Reproduce the listing in its entirety. Do not reproduce the pictures.

▬▬▬▬▬▬▬▬▬▬

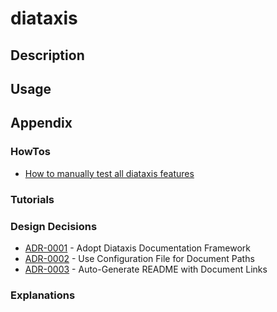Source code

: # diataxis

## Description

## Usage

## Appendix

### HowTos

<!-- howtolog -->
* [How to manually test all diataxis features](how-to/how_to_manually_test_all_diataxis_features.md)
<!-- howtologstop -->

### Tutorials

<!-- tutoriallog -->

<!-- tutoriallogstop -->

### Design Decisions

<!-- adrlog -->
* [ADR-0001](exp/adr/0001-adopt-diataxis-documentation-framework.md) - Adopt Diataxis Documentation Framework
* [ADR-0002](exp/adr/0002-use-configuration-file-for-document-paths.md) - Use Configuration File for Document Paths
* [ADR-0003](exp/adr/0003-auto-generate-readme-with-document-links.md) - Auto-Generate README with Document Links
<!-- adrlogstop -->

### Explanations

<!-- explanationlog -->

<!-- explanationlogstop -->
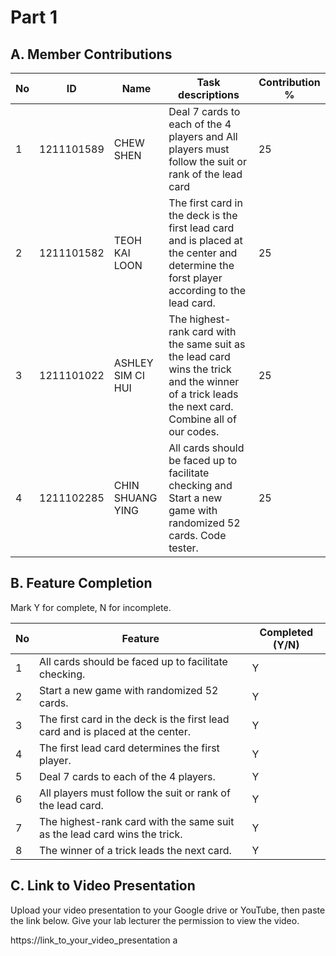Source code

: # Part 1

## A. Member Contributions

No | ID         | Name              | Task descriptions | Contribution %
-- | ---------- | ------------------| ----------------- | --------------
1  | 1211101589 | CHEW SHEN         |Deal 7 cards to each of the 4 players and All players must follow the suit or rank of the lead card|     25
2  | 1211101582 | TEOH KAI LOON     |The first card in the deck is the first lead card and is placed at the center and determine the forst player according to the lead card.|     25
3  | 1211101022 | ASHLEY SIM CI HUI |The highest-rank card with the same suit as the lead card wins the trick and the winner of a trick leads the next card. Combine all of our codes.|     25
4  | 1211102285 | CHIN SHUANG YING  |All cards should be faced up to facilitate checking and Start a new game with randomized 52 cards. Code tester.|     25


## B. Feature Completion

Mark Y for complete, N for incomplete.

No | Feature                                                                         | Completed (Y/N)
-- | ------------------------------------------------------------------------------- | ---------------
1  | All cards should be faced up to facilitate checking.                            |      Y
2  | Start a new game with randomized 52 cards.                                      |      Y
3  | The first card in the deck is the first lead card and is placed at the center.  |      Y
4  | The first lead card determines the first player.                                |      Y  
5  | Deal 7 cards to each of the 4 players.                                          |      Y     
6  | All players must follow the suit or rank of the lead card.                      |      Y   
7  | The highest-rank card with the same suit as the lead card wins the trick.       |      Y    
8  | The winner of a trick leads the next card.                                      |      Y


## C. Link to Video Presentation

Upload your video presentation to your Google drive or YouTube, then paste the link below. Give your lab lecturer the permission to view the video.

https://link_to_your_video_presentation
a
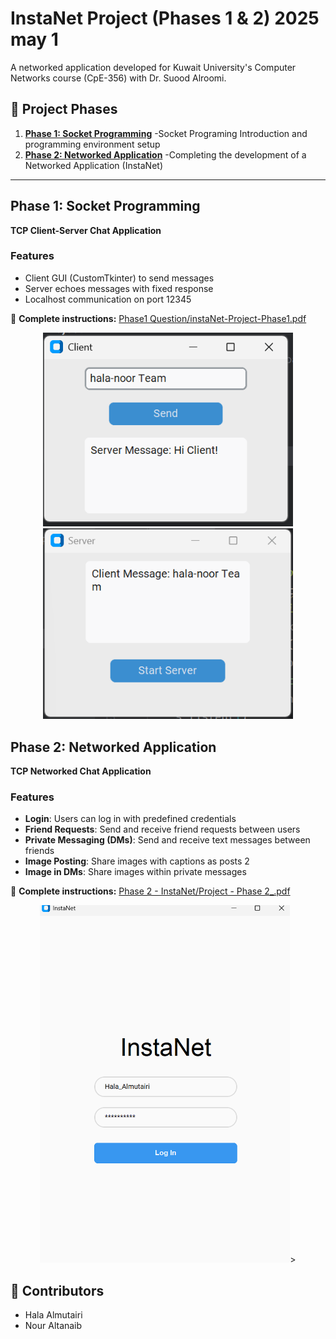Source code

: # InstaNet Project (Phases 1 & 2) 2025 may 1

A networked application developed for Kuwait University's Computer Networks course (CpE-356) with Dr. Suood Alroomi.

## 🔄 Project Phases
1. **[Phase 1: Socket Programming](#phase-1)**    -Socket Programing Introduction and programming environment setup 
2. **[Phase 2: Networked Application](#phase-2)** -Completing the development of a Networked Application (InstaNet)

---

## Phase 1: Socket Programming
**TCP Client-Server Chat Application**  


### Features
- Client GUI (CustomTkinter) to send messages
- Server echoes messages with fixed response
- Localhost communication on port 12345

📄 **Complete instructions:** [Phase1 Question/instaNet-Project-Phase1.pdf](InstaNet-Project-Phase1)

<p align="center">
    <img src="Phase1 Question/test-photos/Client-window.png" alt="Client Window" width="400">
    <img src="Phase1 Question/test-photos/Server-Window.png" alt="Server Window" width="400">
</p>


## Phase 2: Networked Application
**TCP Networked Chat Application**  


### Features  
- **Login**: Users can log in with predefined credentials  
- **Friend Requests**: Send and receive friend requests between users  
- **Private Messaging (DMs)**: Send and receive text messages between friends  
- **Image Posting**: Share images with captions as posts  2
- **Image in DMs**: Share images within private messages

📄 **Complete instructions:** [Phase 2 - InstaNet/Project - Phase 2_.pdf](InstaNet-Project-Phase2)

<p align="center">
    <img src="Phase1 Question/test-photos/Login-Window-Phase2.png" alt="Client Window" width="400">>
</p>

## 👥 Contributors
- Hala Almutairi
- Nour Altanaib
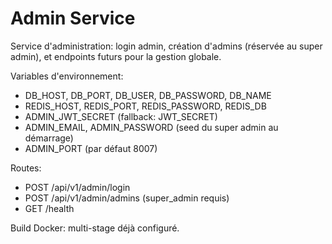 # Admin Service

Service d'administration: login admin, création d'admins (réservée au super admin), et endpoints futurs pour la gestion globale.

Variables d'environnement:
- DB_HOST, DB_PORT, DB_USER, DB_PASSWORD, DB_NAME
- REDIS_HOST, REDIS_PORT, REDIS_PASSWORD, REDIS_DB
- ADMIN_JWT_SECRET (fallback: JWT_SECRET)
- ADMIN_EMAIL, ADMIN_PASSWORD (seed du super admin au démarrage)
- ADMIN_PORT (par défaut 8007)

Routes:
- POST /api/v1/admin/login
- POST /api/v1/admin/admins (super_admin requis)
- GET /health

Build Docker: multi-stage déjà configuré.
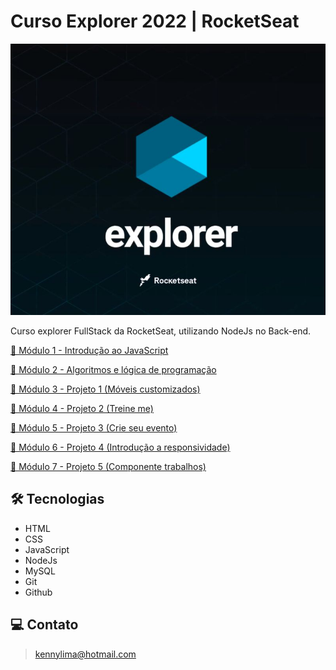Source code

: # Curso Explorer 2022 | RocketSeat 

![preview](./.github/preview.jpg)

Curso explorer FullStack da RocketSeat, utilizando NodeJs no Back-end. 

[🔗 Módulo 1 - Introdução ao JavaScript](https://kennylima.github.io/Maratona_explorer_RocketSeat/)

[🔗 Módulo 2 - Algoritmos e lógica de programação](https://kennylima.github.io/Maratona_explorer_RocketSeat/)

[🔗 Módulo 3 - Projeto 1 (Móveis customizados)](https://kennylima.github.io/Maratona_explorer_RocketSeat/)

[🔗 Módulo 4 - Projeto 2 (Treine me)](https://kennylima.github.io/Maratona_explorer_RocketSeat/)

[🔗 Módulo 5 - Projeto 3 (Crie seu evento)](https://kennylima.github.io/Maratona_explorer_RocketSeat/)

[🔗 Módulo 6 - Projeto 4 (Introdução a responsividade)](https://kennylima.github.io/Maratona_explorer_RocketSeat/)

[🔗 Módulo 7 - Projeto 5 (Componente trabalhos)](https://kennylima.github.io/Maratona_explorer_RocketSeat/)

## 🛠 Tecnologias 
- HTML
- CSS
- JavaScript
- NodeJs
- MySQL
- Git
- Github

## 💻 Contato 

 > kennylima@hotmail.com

▬▬▬▬▬▬▬▬▬▬

» **Written reply**
Source code

: # diataxis

## Description

## Usage

## Appendix

### HowTos

<!-- howtolog -->
* [How to manually test all diataxis features](how-to/how_to_manually_test_all_diataxis_features.md)
<!-- howtologstop -->

### Tutorials

<!-- tutoriallog -->

<!-- tutoriallogstop -->

### Design Decisions

<!-- adrlog -->
* [ADR-0001](exp/adr/0001-adopt-diataxis-documentation-framework.md) - Adopt Diataxis Documentation Framework
* [ADR-0002](exp/adr/0002-use-configuration-file-for-document-paths.md) - Use Configuration File for Document Paths
* [ADR-0003](exp/adr/0003-auto-generate-readme-with-document-links.md) - Auto-Generate README with Document Links
<!-- adrlogstop -->

### Explanations

<!-- explanationlog -->

<!-- explanationlogstop -->
Source code

: # Part 1

## A. Member Contributions

No | ID         | Name              | Task descriptions | Contribution %
-- | ---------- | ------------------| ----------------- | --------------
1  | 1211101589 | CHEW SHEN         |Deal 7 cards to each of the 4 players and All players must follow the suit or rank of the lead card|     25
2  | 1211101582 | TEOH KAI LOON     |The first card in the deck is the first lead card and is placed at the center and determine the forst player according to the lead card.|     25
3  | 1211101022 | ASHLEY SIM CI HUI |The highest-rank card with the same suit as the lead card wins the trick and the winner of a trick leads the next card. Combine all of our codes.|     25
4  | 1211102285 | CHIN SHUANG YING  |All cards should be faced up to facilitate checking and Start a new game with randomized 52 cards. Code tester.|     25


## B. Feature Completion

Mark Y for complete, N for incomplete.

No | Feature                                                                         | Completed (Y/N)
-- | ------------------------------------------------------------------------------- | ---------------
1  | All cards should be faced up to facilitate checking.                            |      Y
2  | Start a new game with randomized 52 cards.                                      |      Y
3  | The first card in the deck is the first lead card and is placed at the center.  |      Y
4  | The first lead card determines the first player.                                |      Y  
5  | Deal 7 cards to each of the 4 players.                                          |      Y     
6  | All players must follow the suit or rank of the lead card.                      |      Y   
7  | The highest-rank card with the same suit as the lead card wins the trick.       |      Y    
8  | The winner of a trick leads the next card.                                      |      Y


## C. Link to Video Presentation

Upload your video presentation to your Google drive or YouTube, then paste the link below. Give your lab lecturer the permission to view the video.

https://link_to_your_video_presentation
a
Source code

: # InstaNet Project (Phases 1 & 2) 2025 may 1

A networked application developed for Kuwait University's Computer Networks course (CpE-356) with Dr. Suood Alroomi.

## 🔄 Project Phases
1. **[Phase 1: Socket Programming](#phase-1)**    -Socket Programing Introduction and programming environment setup 
2. **[Phase 2: Networked Application](#phase-2)** -Completing the development of a Networked Application (InstaNet)

---

## Phase 1: Socket Programming
**TCP Client-Server Chat Application**  


### Features
- Client GUI (CustomTkinter) to send messages
- Server echoes messages with fixed response
- Localhost communication on port 12345

📄 **Complete instructions:** [Phase1 Question/instaNet-Project-Phase1.pdf](InstaNet-Project-Phase1)

<p align="center">
    <img src="Phase1 Question/test-photos/Client-window.png" alt="Client Window" width="400">
    <img src="Phase1 Question/test-photos/Server-Window.png" alt="Server Window" width="400">
</p>


## Phase 2: Networked Application
**TCP Networked Chat Application**  


### Features  
- **Login**: Users can log in with predefined credentials  
- **Friend Requests**: Send and receive friend requests between users  
- **Private Messaging (DMs)**: Send and receive text messages between friends  
- **Image Posting**: Share images with captions as posts  2
- **Image in DMs**: Share images within private messages

📄 **Complete instructions:** [Phase 2 - InstaNet/Project - Phase 2_.pdf](InstaNet-Project-Phase2)

<p align="center">
    <img src="Phase1 Question/test-photos/Login-Window-Phase2.png" alt="Client Window" width="400">>
</p>

## 👥 Contributors
- Hala Almutairi
- Nour Altanaib
 # Admin Service

Service d'administration: login admin, création d'admins (réservée au super admin), et endpoints futurs pour la gestion globale.

Variables d'environnement:
- DB_HOST, DB_PORT, DB_USER, DB_PASSWORD, DB_NAME
- REDIS_HOST, REDIS_PORT, REDIS_PASSWORD, REDIS_DB
- ADMIN_JWT_SECRET (fallback: JWT_SECRET)
- ADMIN_EMAIL, ADMIN_PASSWORD (seed du super admin au démarrage)
- ADMIN_PORT (par défaut 8007)

Routes:
- POST /api/v1/admin/login
- POST /api/v1/admin/admins (super_admin requis)
- GET /health

Build Docker: multi-stage déjà configuré.
Source code

: # Curso Explorer 2022 | RocketSeat 

![preview](./.github/preview.jpg)

Curso explorer FullStack da RocketSeat, utilizando NodeJs no Back-end. 

[🔗 Módulo 1 - Introdução ao JavaScript](https://kennylima.github.io/Maratona_explorer_RocketSeat/)

[🔗 Módulo 2 - Algoritmos e lógica de programação](https://kennylima.github.io/Maratona_explorer_RocketSeat/)

[🔗 Módulo 3 - Projeto 1 (Móveis customizados)](https://kennylima.github.io/Maratona_explorer_RocketSeat/)

[🔗 Módulo 4 - Projeto 2 (Treine me)](https://kennylima.github.io/Maratona_explorer_RocketSeat/)

[🔗 Módulo 5 - Projeto 3 (Crie seu evento)](https://kennylima.github.io/Maratona_explorer_RocketSeat/)

[🔗 Módulo 6 - Projeto 4 (Introdução a responsividade)](https://kennylima.github.io/Maratona_explorer_RocketSeat/)

[🔗 Módulo 7 - Projeto 5 (Componente trabalhos)](https://kennylima.github.io/Maratona_explorer_RocketSeat/)

## 🛠 Tecnologias 
- HTML
- CSS
- JavaScript
- NodeJs
- MySQL
- Git
- Github

## 💻 Contato 

 > kennylima@hotmail.com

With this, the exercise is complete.